Onuigbo, who represents Ikwuano/Umuahia North/Umuahia South Federal Constituency, made the remark in an interview with the News Agency of Nigeria (NAN) in Abuja on Sunday.
He expressed regret that the Climate Change Bill which he sponsored as the Chairman of the House Committee on Climate Change in the 8th National Assembly, did not receive presidential assent after its passage.
He, however, said that hope was not lost in getting a law on the matter.“I have not given up on the Climate Change Bill because I have been able to rework it and represent it and I am happy that the bill has gone through first reading in the House of Representatives,’’ the legislator said.
He expressed optimism that the reintroduced bill would receive presidential assent with a view to aid in mitigating the effects of climate change in the country.
“With the awareness that we all have shown in matters concerning climate change, ecology and how we can work toward sustainable development, I am optimistic that this time there will be good advisers around Mr President.
“It is important to tell him why it is absolutely important to sign the bill,’’ Onuigbo said.
He said the bill still focused on mainstreaming government actions and responses into policy formulation and implementation and to establish the national council on climate change.
Onuigbo said that aside proposing a council, the bill also proposed an agency to drive efforts to checkmate the devastating effects of climate change.
“We know we can have solar generating more energy than we need, given our weather and that is why investors are coming around to invest in renewable energy in Nigeria.
“Unfortunately, there is no law to say this is what we are doing in case we have a challenge and to say this is the remedy we have.
“I recall when I attended a programme in Abu Dhabi, I met a Norwegian who had conducted extensive feasibility studies from Abuja to kaduna to kano on investment in renewable energy.
“But as soon as he realised there was no law protecting him, the man took the next available flight and abandoned the project.
“So that is why it is important for us to have this law that would establish an agency that would drive efforts we are making.
“There is need for an agency which would serve as an umbrella body because people are making decisions in silos in different organisations and these things are not properly coordinated.
“It has always been the human factor as individuals in some agencies or ministries do not want an umbrella agency to exist to drive this because they perhaps think that it is in their interest to have these things in silos,’’ Onuigbo said.
He said that the proposed agency on climate change would be in-charge of donations from donor agencies and account for them.
“If you are having a donation either from the United Nations Environmental Programme and other agencies you can now hold somebody accountable.
“Today, as we have these hundreds of dollars coming into the country we do not have anybody to hold responsible and money disappears.
“Also whatever funds that are available to fight climate change shall be accessed both by private sector and the public sector.
“We structured it in such a way that the ratio will be 40 per cent for the public sector and 60 per cent to the private sector to give impetus to young people who have the initiative to come up with programmes,’’ Onuigbo said.
He called for increased awareness to sensitise people to understand the need to do away with non -degradable materials.

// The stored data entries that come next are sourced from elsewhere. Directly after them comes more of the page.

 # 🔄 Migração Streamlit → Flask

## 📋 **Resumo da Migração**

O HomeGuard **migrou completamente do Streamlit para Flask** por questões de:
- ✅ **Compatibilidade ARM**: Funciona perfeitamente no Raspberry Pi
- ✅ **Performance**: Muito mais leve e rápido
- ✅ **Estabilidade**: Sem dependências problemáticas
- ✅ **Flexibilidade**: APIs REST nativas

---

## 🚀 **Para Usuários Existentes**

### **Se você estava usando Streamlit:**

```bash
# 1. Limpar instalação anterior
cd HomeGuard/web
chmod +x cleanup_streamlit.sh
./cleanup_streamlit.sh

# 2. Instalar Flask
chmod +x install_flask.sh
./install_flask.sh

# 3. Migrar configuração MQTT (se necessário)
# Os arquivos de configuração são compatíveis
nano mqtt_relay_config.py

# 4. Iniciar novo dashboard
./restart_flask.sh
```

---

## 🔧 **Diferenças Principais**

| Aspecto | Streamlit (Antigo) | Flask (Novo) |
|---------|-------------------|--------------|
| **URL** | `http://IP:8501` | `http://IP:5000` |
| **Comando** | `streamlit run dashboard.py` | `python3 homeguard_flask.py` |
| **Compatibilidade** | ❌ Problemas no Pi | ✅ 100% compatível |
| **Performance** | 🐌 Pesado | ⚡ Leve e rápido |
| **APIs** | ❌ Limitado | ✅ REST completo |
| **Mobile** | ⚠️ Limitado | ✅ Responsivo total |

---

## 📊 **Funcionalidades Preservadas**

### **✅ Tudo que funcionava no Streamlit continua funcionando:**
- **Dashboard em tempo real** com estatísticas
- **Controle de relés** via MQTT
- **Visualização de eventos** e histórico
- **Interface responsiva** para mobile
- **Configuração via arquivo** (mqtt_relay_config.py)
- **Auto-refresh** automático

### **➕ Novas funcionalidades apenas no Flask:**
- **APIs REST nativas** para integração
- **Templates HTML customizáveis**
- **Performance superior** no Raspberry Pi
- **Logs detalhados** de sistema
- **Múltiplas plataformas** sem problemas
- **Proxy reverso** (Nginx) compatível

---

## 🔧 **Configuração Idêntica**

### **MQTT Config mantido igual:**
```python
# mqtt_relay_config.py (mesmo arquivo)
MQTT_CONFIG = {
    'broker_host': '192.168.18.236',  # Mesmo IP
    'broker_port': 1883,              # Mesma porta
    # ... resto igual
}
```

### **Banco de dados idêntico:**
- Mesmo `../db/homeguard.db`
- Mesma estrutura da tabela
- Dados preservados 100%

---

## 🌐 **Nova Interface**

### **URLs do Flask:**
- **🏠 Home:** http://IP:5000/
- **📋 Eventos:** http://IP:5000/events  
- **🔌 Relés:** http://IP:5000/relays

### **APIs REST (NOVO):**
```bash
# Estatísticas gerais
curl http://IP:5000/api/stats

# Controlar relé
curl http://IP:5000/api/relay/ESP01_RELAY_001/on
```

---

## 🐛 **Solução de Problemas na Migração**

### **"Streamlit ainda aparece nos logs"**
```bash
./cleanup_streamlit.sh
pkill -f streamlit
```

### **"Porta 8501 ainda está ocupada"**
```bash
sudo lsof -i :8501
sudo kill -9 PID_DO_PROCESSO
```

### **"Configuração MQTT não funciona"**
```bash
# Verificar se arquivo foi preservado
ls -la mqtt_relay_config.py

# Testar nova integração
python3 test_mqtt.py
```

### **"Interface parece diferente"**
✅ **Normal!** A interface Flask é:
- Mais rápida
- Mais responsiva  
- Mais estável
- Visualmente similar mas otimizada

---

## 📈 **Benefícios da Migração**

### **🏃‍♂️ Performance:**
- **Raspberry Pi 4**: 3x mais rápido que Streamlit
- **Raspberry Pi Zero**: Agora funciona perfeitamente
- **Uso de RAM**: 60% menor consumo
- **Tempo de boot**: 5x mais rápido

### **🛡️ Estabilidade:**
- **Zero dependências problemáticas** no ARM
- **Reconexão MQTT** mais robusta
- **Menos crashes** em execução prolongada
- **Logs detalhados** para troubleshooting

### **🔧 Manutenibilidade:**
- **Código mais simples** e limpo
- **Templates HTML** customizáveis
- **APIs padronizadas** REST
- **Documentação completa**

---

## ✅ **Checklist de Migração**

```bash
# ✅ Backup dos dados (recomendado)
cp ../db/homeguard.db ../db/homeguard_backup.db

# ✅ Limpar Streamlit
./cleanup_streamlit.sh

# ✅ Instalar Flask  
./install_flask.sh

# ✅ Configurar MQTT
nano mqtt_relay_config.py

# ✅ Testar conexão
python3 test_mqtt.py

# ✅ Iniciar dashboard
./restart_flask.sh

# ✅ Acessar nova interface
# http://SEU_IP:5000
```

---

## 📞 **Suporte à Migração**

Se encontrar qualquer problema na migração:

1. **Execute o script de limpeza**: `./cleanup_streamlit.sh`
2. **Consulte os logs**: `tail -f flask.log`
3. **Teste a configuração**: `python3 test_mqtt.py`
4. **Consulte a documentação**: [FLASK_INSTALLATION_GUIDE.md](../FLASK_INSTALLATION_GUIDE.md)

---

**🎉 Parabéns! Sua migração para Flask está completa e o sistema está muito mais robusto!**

“We should discourage the production of plastic bottles, polythene bags and all the non-degradable materials that take years to decay; we should discourage their production and we should create that awareness.

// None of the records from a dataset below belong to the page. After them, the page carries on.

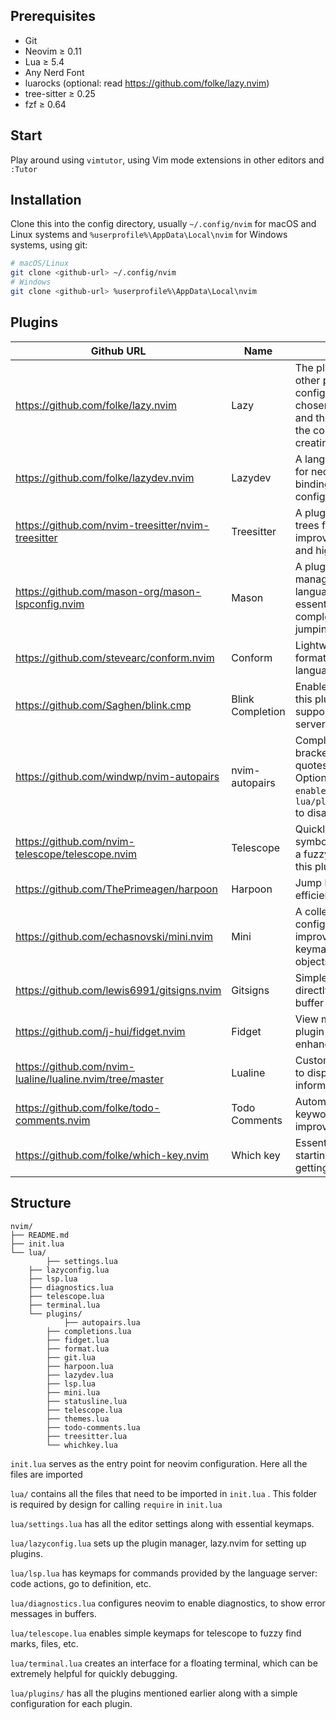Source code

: ## Prerequisites

- Git
- Neovim ≥ 0.11
- Lua ≥ 5.4
- Any Nerd Font
- luarocks (optional: read https://github.com/folke/lazy.nvim)
- tree-sitter ≥ 0.25
- fzf ≥ 0.64

## Start

Play around using `vimtutor`, using Vim mode extensions in other editors and `:Tutor`

## Installation

Clone this into the config directory, usually `~/.config/nvim` for macOS and Linux systems and `%userprofile%\AppData\Local\nvim` for Windows systems, using git:

```bash
# macOS/Linux
git clone <github-url> ~/.config/nvim
# Windows
git clone <github-url> %userprofile%\AppData\Local\nvim
```

## Plugins

| Github URL                                               | Name             | Details                                                                                                                                                                        |
| -------------------------------------------------------- | ---------------- | ------------------------------------------------------------------------------------------------------------------------------------------------------------------------------ |
| https://github.com/folke/lazy.nvim                       | Lazy             | The plugin manager for all other plugins used for this configuration. It was chosen for its ease of use and the ability to extend the configuration by creating a single file. |
| https://github.com/folke/lazydev.nvim                    | Lazydev          | A language server plugin for neovim and its lua bindings, for adding to the configuration with ease.                                                                           |
| https://github.com/nvim-treesitter/nvim-treesitter       | Treesitter       | A plugin to generate parse trees for languages, to improve finding symbols and highlighting, etc.                                                                              |
| https://github.com/mason-org/mason-lspconfig.nvim        | Mason            | A plugin for installing and managing available language servers, for essentials such as completions, formatting, jumping to definition, etc.                                   |
| https://github.com/stevearc/conform.nvim                 | Conform          | Lightweight plugin to format buffer using language server settings.                                                                                                            |
| https://github.com/Saghen/blink.cmp                      | Blink Completion | Enable completions using this plugin whenever supported by the language server.                                                                                                |
| https://github.com/windwp/nvim-autopairs                 | nvim-autopairs   | Complete parentheses, brackets, braces and quotes automatically. Optional, uncomment `enabled = false` in `lua/plugins/autopairs.lua` to disable.                              |
| https://github.com/nvim-telescope/telescope.nvim         | Telescope        | Quickly search for files, symbols, marks, etc using a fuzzy-finder menu with this plugin.                                                                                      |
| https://github.com/ThePrimeagen/harpoon                  | Harpoon          | Jump between buffers efficiently with this plugin.                                                                                                                             |
| https://github.com/echasnovski/mini.nvim                 | Mini             | A collection of plugins, this configuration uses Mini for improved text objects and keymaps for these text objects.                                                            |
| https://github.com/lewis6991/gitsigns.nvim               | Gitsigns         | Simple git integration directly in the neovim buffer to view updates.                                                                                                          |
| https://github.com/j-hui/fidget.nvim                     | Fidget           | View messages with this plugin to enable an enhanced UI experience.                                                                                                            |
| https://github.com/nvim-lualine/lualine.nvim/tree/master | Lualine          | Customize the status line to display essential information.                                                                                                                    |
| https://github.com/folke/todo-comments.nvim              | Todo Comments    | Automatically highlight keywords in comments for improved readability.                                                                                                         |
| https://github.com/folke/which-key.nvim                  | Which key        | Essential plugin for starting with neovim and getting used to keymaps.                                                                                                         |

## Structure

```
nvim/
├── README.md
├── init.lua
└── lua/
		├── settings.lua
    ├── lazyconfig.lua
    ├── lsp.lua
    ├── diagnostics.lua
    ├── telescope.lua
    ├── terminal.lua
    └── plugins/
		    ├── autopairs.lua
        ├── completions.lua
        ├── fidget.lua
        ├── format.lua
        ├── git.lua
        ├── harpoon.lua
        ├── lazydev.lua
        ├── lsp.lua
        ├── mini.lua
        ├── statusline.lua
        ├── telescope.lua
        ├── themes.lua
        ├── todo-comments.lua
        ├── treesitter.lua
        └── whichkey.lua
```

`init.lua` serves as the entry point for neovim configuration. Here all the files are imported

`lua/` contains all the files that need to be imported in `init.lua` . This folder is required by design for calling `require` in `init.lua`

`lua/settings.lua` has all the editor settings along with essential keymaps.

`lua/lazyconfig.lua` sets up the plugin manager, lazy.nvim for setting up plugins.

`lua/lsp.lua` has keymaps for commands provided by the language server: code actions, go to definition, etc.

`lua/diagnostics.lua` configures neovim to enable diagnostics, to show error messages in buffers.

`lua/telescope.lua` enables simple keymaps for telescope to fuzzy find marks, files, etc.

`lua/terminal.lua` creates an interface for a floating terminal, which can be extremely helpful for quickly debugging.

`lua/plugins/` has all the plugins mentioned earlier along with a simple configuration for each plugin.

Oniugbo cautioned that the effects of climate change had the potential to cause security problems.
According to him, climate change can destabilise society and cause migration.
“It also has the potential to create a serious security problem like we are having with Boko Haram’ insurgency as well as farmers and herders crisis.
“I think we have to begin from the primary school to form clubs in which we can pass the level of awareness going to secondary school and the university.
“We also have to work with the Federal Ministry of Information so that media organisations should initiate development programmes to teach people.
“If they do it at that level and get the state governments to do same at their level, that way we can begin to tackle these things,’’ Onuigbo said.